[Directions for this task] Return exactly the lines of the entries, from the one with "Start/stop autobaud operation." to the last.

[Stored data]
******************************
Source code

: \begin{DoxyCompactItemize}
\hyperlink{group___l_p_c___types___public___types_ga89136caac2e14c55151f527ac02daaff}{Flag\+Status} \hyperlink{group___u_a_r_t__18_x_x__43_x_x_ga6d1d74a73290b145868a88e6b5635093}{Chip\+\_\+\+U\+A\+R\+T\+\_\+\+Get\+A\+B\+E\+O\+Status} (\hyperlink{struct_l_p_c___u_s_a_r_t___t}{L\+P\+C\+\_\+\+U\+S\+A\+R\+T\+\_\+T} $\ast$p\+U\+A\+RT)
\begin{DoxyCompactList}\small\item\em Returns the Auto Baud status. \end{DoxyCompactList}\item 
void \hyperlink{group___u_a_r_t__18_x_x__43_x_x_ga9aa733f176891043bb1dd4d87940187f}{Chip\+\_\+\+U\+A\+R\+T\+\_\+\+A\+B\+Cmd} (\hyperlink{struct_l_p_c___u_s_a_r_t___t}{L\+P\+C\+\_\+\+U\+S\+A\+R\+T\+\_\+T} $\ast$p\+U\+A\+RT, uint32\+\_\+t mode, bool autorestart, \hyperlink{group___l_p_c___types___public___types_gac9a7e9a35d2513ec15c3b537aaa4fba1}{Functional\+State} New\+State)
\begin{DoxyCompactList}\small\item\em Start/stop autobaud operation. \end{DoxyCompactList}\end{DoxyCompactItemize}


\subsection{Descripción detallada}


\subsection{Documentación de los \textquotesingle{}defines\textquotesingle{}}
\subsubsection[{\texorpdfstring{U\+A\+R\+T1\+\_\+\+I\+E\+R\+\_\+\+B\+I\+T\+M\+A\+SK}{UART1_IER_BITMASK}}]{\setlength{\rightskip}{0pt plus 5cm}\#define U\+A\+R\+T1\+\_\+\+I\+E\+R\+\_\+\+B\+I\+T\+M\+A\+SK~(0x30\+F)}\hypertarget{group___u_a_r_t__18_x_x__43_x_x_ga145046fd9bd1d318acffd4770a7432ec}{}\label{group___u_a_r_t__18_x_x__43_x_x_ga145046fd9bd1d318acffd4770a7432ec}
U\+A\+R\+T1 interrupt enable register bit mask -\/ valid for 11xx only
******************************
[Response to this task]
\begin{DoxyCompactList}\small\item\em Start/stop autobaud operation. \end{DoxyCompactList}\end{DoxyCompactItemize}


\subsection{Descripción detallada}


\subsection{Documentación de los \textquotesingle{}defines\textquotesingle{}}
\subsubsection[{\texorpdfstring{U\+A\+R\+T1\+\_\+\+I\+E\+R\+\_\+\+B\+I\+T\+M\+A\+SK}{UART1_IER_BITMASK}}]{\setlength{\rightskip}{0pt plus 5cm}\#define U\+A\+R\+T1\+\_\+\+I\+E\+R\+\_\+\+B\+I\+T\+M\+A\+SK~(0x30\+F)}\hypertarget{group___u_a_r_t__18_x_x__43_x_x_ga145046fd9bd1d318acffd4770a7432ec}{}\label{group___u_a_r_t__18_x_x__43_x_x_ga145046fd9bd1d318acffd4770a7432ec}
U\+A\+R\+T1 interrupt enable register bit mask -\/ valid for 11xx only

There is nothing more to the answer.